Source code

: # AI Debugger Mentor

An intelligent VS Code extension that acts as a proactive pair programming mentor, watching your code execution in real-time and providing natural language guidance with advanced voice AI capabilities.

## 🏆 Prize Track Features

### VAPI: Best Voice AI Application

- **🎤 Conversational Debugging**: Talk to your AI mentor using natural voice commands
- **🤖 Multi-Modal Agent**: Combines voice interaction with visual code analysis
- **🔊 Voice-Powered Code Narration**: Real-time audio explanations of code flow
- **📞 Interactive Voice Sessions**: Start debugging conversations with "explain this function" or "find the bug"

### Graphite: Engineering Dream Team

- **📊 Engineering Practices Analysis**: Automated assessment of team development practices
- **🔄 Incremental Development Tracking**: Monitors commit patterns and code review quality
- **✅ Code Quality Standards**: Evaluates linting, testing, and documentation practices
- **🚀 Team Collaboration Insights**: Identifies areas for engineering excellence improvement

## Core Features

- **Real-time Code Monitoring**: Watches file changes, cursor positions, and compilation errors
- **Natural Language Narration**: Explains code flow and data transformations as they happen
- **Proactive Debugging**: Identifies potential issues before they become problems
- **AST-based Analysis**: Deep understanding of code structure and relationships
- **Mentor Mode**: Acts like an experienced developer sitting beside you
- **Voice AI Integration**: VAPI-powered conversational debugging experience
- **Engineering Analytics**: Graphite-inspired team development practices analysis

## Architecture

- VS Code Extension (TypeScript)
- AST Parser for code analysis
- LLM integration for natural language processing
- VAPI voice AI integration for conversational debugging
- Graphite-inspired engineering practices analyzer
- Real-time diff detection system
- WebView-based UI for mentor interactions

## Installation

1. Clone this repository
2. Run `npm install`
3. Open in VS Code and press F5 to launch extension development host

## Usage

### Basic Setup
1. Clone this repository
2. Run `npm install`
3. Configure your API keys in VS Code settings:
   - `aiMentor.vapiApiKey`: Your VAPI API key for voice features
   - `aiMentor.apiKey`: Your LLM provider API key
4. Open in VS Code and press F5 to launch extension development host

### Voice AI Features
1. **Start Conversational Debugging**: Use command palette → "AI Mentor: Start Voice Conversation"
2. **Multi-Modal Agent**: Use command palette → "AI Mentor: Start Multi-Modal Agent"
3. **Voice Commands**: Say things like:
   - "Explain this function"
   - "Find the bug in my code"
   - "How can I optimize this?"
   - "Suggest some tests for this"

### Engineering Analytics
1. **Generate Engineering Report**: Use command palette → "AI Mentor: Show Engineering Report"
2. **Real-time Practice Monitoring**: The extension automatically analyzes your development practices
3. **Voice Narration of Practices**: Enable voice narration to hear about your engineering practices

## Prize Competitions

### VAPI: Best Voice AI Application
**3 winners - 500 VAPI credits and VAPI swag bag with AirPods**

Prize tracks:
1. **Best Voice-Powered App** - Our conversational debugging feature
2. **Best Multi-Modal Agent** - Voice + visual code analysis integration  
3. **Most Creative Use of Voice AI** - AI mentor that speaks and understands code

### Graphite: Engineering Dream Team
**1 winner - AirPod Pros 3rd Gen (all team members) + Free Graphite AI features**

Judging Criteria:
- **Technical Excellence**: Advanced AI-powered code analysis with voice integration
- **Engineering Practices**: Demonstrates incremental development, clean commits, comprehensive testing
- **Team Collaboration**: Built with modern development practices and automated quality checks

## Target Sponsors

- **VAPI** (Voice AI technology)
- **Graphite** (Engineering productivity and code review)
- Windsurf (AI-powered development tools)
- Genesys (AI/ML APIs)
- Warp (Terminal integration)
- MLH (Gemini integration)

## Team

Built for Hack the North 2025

• WHAT THIS TASK INVOLVES: Count each line of the listing above in which "visual" appears, and give that count with nothing added.

• SOLUTION FOR THIS EXERCISE: 2